Em Portugal, a média de presenças é de 13 mil, com alguns estádios e terem médias de ocupação de 10% a 15%. Isto demonstra desinteresse.Se nós não valorizamos os nossos jogos, quem valorizará? Outro exemplo muito simples, que advém de uma decisão de quem dirige os destinos da liga neerlandesa, é a forma como ficou estabelecido que aqueles que têm êxito nas competições europeias dividem com todos os outros uma percentagem do seu ganho. O objetivo é que a performance financeira associada aos jogos europeus seja distribuída por todos aqueles que, de uma forma indireta, contribuem para o sucesso desportivo de alguns. 

De uma forma inteligente, esta medida faz com que TODOS os clubes se sintam valorizados e que possam crescer de uma forma sustentada e equilibrada, tentando reduzir disparidades. A perceção de que TODOS juntos são mais fortes, é o caminho que lhes permite estarem onde estão. Por cá, pelo contrário, continuamos muito mais focados em analisar erros de arbitragem, em gerar paixão pelo ódio ao adversário ou em apresentar fotografias em que os presidentes estão todos muito unidos, mas assim que saem das reuniões utilizam palavras como nojo. Quando ganham, os departamentos de comunicação distribuem sorrisos, mas quando estão sob pressão restringem as conferências a quatro ou cinco perguntas, não permitindo que os protagonistas se façam ouvir. Continuamos a não perceber que, enquanto mantivermos esta filosofia de cada um pensar apenas em si próprio, seremos cada mais fracos fora de portas. Porquê? Porque iremos ter cada vez menos espaço nas grandes competições e, consequentemente, menor capacidade financeira para poder continuar a lutar ao mais alto nível. Internamente, poderemos ter uma ou outra equipa a dominar, mas iremos sempre nivelar a nossa liga por baixo, porque até os orçamentos dos maiores clubes irão ter de baixar. Em 2024/2025 vamos ter apenas uma equipa a entrar de forma direta na Liga dos Campeões. 

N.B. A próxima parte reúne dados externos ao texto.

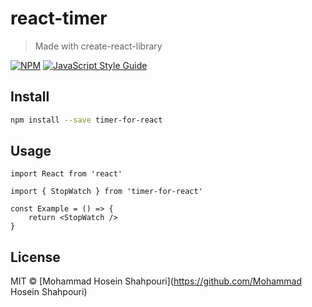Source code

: # react-timer

> Made with create-react-library

[![NPM](https://img.shields.io/npm/v/react-timer.svg)](https://www.npmjs.com/package/react-timer) [![JavaScript Style Guide](https://img.shields.io/badge/code_style-standard-brightgreen.svg)](https://standardjs.com)

## Install

```bash
npm install --save timer-for-react
```

## Usage

```tsx
import React from 'react'

import { StopWatch } from 'timer-for-react'

const Example = () => {  
    return <StopWatch />  
}
```

## License

MIT © [Mohammad Hosein Shahpouri](https://github.com/Mohammad Hosein Shahpouri)
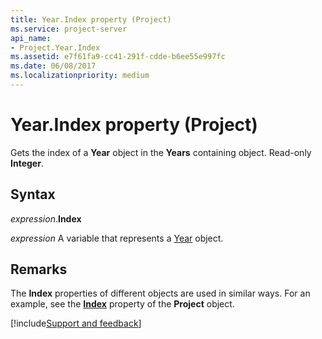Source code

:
 ```yaml
---
title: Year.Index property (Project)
ms.service: project-server
api_name:
- Project.Year.Index
ms.assetid: e7f61fa9-cc41-291f-cdde-b6ee55e997fc
ms.date: 06/08/2017
ms.localizationpriority: medium
---
```



# Year.Index property (Project)

Gets the index of a **Year** object in the **Years** containing object. Read-only **Integer**.


## Syntax

_expression_.**Index**

_expression_ A variable that represents a [Year](./Project.Year.md) object.


## Remarks

The **Index** properties of different objects are used in similar ways. For an example, see the **[Index](Project.Project.Index.md)** property of the **Project** object.

[!include[Support and feedback](~/includes/feedback-boilerplate.md)]
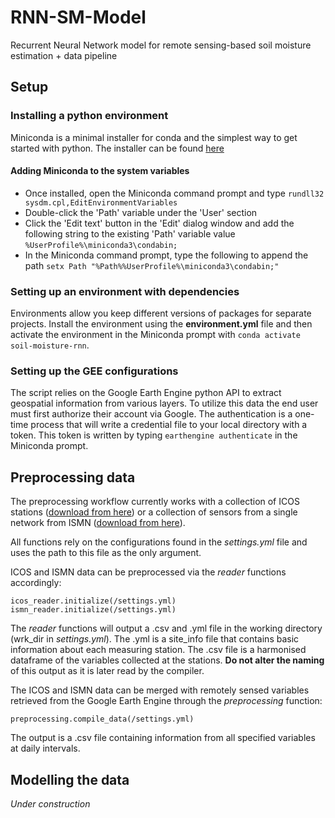 # RNN-SM-Model
Recurrent Neural Network model for remote sensing-based soil moisture estimation + data pipeline

## Setup

### Installing a python environment
Miniconda is a minimal installer for conda and the simplest way to get started with python. The installer can be found [here](https://docs.conda.io/en/latest/miniconda.html)

#### Adding Miniconda to the system variables
  * Once installed, open the Miniconda command prompt and type `rundll32 sysdm.cpl,EditEnvironmentVariables`
  * Double-click the 'Path' variable under the 'User' section
  * Click the 'Edit text' button in the 'Edit' dialog window and add the following string to the existing 'Path' variable value `%UserProfile%\miniconda3\condabin;`
  * In the Miniconda command prompt, type the following to append the path `setx Path "%Path%%UserProfile%\miniconda3\condabin;"`

### Setting up an environment with dependencies
Environments allow you keep different versions of packages for separate projects. Install the environment using the **environment.yml** file and then activate the environment in the Miniconda prompt with `conda activate soil-moisture-rnn`.

### Setting up the GEE configurations
The script relies on the Google Earth Engine python API to extract geospatial information from various layers. To utilize this data the end user must first authorize their account via Google. The authentication is a one-time process that will write a credential file to your local directory with a token. This token is written by typing `earthengine authenticate` in the Miniconda prompt.


## Preprocessing data

The preprocessing workflow currently works with a collection of ICOS stations ([download from here](https://www.icos-cp.eu/data-services/about-data-portal)) or a collection of sensors from a single network from ISMN ([download from here](https://ismn.geo.tuwien.ac.at/en/)).


All functions rely on the configurations found in the *settings.yml* file and uses the path to this file as the only argument.


ICOS and ISMN data can be preprocessed via the *reader* functions accordingly:
```
icos_reader.initialize(/settings.yml)
ismn_reader.initialize(/settings.yml)
```

The *reader* functions will output a .csv and .yml file in the working directory (wrk_dir in *settings.yml*). The .yml is a site_info file that contains basic information about each measuring station. The .csv file is a harmonised dataframe of the variables collected at the stations. **Do not alter the naming** of this output as it is later read by the compiler.


The ICOS and ISMN data can be merged with remotely sensed variables retrieved from the Google Earth Engine through the *preprocessing* function:
```
preprocessing.compile_data(/settings.yml)
```

The output is a .csv file containing information from all specified variables at daily intervals.


## Modelling the data

*Under construction*
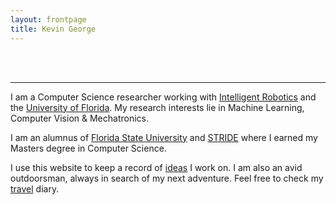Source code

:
 ```yaml
---
layout: frontpage
title: Kevin George
---
```

<br/>
<br/>

---
I am a Computer Science researcher working with [Intelligent Robotics](https://intelligentrobotics.org) and the [University of Florida](http://www.reef.ufl.edu). My research interests lie in Machine Learning, Computer Vision & Mechatronics. 


I am an alumnus of [Florida State University](http://www.cs.fsu.edu) and [STRIDE](http://www.eng.fsu.edu/stride) where I earned my Masters degree in Computer Science. 


I use this website to keep a record of [ideas](pages/recent.html) I work on.
I am also an avid outdoorsman, always in search of my next adventure. Feel free to check my [travel](pages/travel.html) diary.  
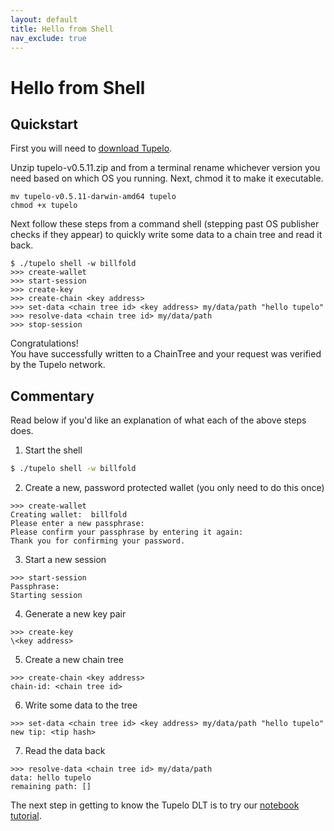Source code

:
 ```yaml
---
layout: default
title: Hello from Shell
nav_exclude: true
---
```


# Hello from Shell

## Quickstart
First you will need to [download Tupelo](https://github.com/quorumcontrol/tupelo/releases).

Unzip tupelo-v0.5.11.zip and from a terminal rename whichever version you need based on
which OS you running.  Next, chmod it to make it executable.

```
mv tupelo-v0.5.11-darwin-amd64 tupelo
chmod +x tupelo
```

Next follow these steps from a command shell (stepping past OS publisher checks if they appear)
to quickly write some data to a chain tree and read it back.

```
$ ./tupelo shell -w billfold
>>> create-wallet
>>> start-session
>>> create-key
>>> create-chain <key address>
>>> set-data <chain tree id> <key address> my/data/path "hello tupelo"
>>> resolve-data <chain tree id> my/data/path
>>> stop-session
```

Congratulations!  
You have successfully written to a ChainTree and your request was verified by the Tupelo network.

## Commentary
Read below if you'd like an explanation of what each of the above steps does.

1. Start the shell
```bash
$ ./tupelo shell -w billfold
```

2. Create a new, password protected wallet (you only need to do this once)
```
>>> create-wallet
Creating wallet:  billfold
Please enter a new passphrase:
Please confirm your passphrase by entering it again:
Thank you for confirming your password.
```

3. Start a new session
```
>>> start-session
Passphrase:
Starting session
```

4. Generate a new key pair
```
>>> create-key
\<key address>
```

5. Create a new chain tree
```
>>> create-chain <key address>
chain-id: <chain tree id>
```

6. Write some data to the tree
```
>>> set-data <chain tree id> <key address> my/data/path "hello tupelo"
new tip: <tip hash>
```

7. Read the data back
```
>>> resolve-data <chain tree id> my/data/path
data: hello tupelo
remaining path: []
```

The next step in getting to know the Tupelo DLT is to try our [notebook tutorial](/tutorials/notebook).
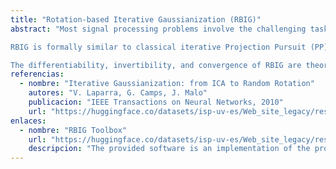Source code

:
 ```yaml
---
title: "Rotation-based Iterative Gaussianization (RBIG)"
abstract: "Most signal processing problems involve the challenging task of multidimensional probability density function (PDF) estimation. In this work, we propose a solution to this problem by using a family of Rotation-based Iterative Gaussianization (RBIG) transforms. The general framework consists of the sequential application of a two-step processing unit: univariate marginal Gaussianization transform followed by an orthogonal transform. The proposed procedure looks for differentiable transforms to a known PDF so that the unknown PDF can be estimated at any point of the original domain. In particular, we aim at a zero mean unit covariance Gaussian for convenience, but other distributions could be equally considered.

RBIG is formally similar to classical iterative Projection Pursuit (PP) algorithms. However, we show that, unlike in PP methods, the particular class of rotation used has no special qualitative relevance in this context, since looking for 'interestingness' is not a critical issue for PDF estimation. The key difference is that our approach focuses on the univariate part of the problem rather than on the multivariate part, which is related to interesting projections. This difference implies that one may select the most convenient rotation suited to each practical application.

The differentiability, invertibility, and convergence of RBIG are theoretically and experimentally analyzed. Relation to other methods, such as Radial Gaussianization (RG), one-class support vector domain description (SVDD), and deep neural networks (DNN) is also pointed out. The practical performance of RBIG is successfully illustrated in a number of multidimensional problems such as image synthesis, classification, denoising, and multi-information estimation."
referencias:
  - nombre: "Iterative Gaussianization: from ICA to Random Rotation"
    autores: "V. Laparra, G. Camps, J. Malo"
    publicacion: "IEEE Transactions on Neural Networks, 2010"
    url: "https://huggingface.co/datasets/isp-uv-es/Web_site_legacy/resolve/main/code/soft_feature/Laparra11.pdf"
enlaces:
  - nombre: "RBIG Toolbox"
    url: "https://huggingface.co/datasets/isp-uv-es/Web_site_legacy/resolve/main/code/soft_feature/RBIG_toolbox.zip"
    descripcion: "The provided software is an implementation of the proposed RBIG approach. See the file 'using_RBIG_example.m' included in the *.zip file for details."
---
```


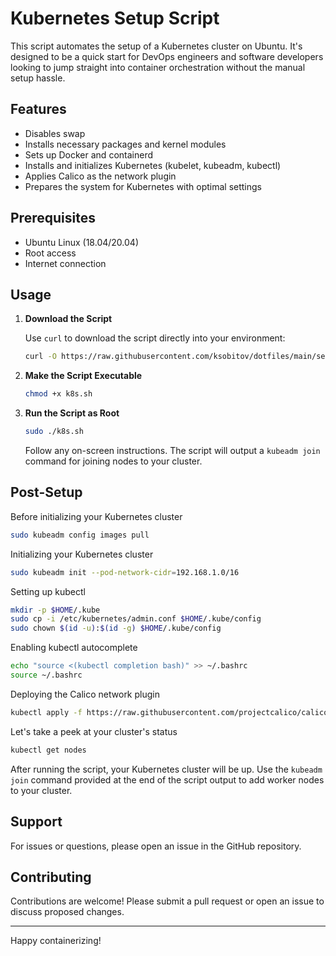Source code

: # Kubernetes Setup Script

This script automates the setup of a Kubernetes cluster on Ubuntu. It's designed to be a quick start for DevOps engineers and software developers looking to jump straight into container orchestration without the manual setup hassle.

## Features

- Disables swap
- Installs necessary packages and kernel modules
- Sets up Docker and containerd
- Installs and initializes Kubernetes (kubelet, kubeadm, kubectl)
- Applies Calico as the network plugin
- Prepares the system for Kubernetes with optimal settings

## Prerequisites

- Ubuntu Linux (18.04/20.04)
- Root access
- Internet connection

## Usage

1. **Download the Script**

    Use `curl` to download the script directly into your environment:

    ```bash
    curl -O https://raw.githubusercontent.com/ksobitov/dotfiles/main/server/k8s.sh
    ```

2. **Make the Script Executable**

    ```bash
    chmod +x k8s.sh
    ```

3. **Run the Script as Root**

    ```bash
    sudo ./k8s.sh
    ```

    Follow any on-screen instructions. The script will output a `kubeadm join` command for joining nodes to your cluster.

## Post-Setup
Before initializing your Kubernetes cluster

```bash
sudo kubeadm config images pull
```

Initializing your Kubernetes cluster

```bash
sudo kubeadm init --pod-network-cidr=192.168.1.0/16
```

Setting up kubectl

```bash
mkdir -p $HOME/.kube
sudo cp -i /etc/kubernetes/admin.conf $HOME/.kube/config
sudo chown $(id -u):$(id -g) $HOME/.kube/config
```

Enabling kubectl autocomplete
    
```bash
echo "source <(kubectl completion bash)" >> ~/.bashrc
source ~/.bashrc
```
    
Deploying the Calico network plugin

```bash
kubectl apply -f https://raw.githubusercontent.com/projectcalico/calico/v3.27.2/manifests/calico.yaml
```
Let's take a peek at your cluster's status

```bash
kubectl get nodes
```


After running the script, your Kubernetes cluster will be up. Use the `kubeadm join` command provided at the end of the script output to add worker nodes to your cluster.

## Support

For issues or questions, please open an issue in the GitHub repository.

## Contributing

Contributions are welcome! Please submit a pull request or open an issue to discuss proposed changes.

---

Happy containerizing!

Em Portugal existem três clubes grandes e um quarto que começa a morder os calcanhares aos de cima. O meu receio é que esta descida no ranking, em vez de ser um alerta e um abre olhos, se transforme numa guerra ainda mais agressiva que, no limite, nos continue a levar por este caminho suicida. Termino citando uma frase de Pedro Proença, e que enunciei no artigo de dia 5 de março: «Agora não existe espaço para aventureirismos». Caro Pedro, analisando os factos, nos últimos dez anos, houve alterações no dirigismo em Portugal? O caminho que estamos a seguir é o correto? A nossa liga, comparada com as outras, teve o mesmo crescimento? Com a descida no ranking, ganhamos ou perdemos poder negocial nos direitos de centralização de TV? Temos um produto, como um todo, cada vez mais atrativo? Porque não conseguimos atrair público aos estádios?


A VALORIZAR

Rúben Amorim. Mais uma grande exibição europeia. É fantástica a forma como Rúben Amorim consegue desinibir e tirar proveito dos jogadores que tem à disposição. Coragem e determinação são a sua marca, que complementa com uma forma única de comunicar.


A DESVALORIZAR

Roger Schmidt. Tantas vezes considerado a figura do campeonato, nos últimos três jogos não tem conseguido ajudar a sua equipa a dar a volta a um momento complicado.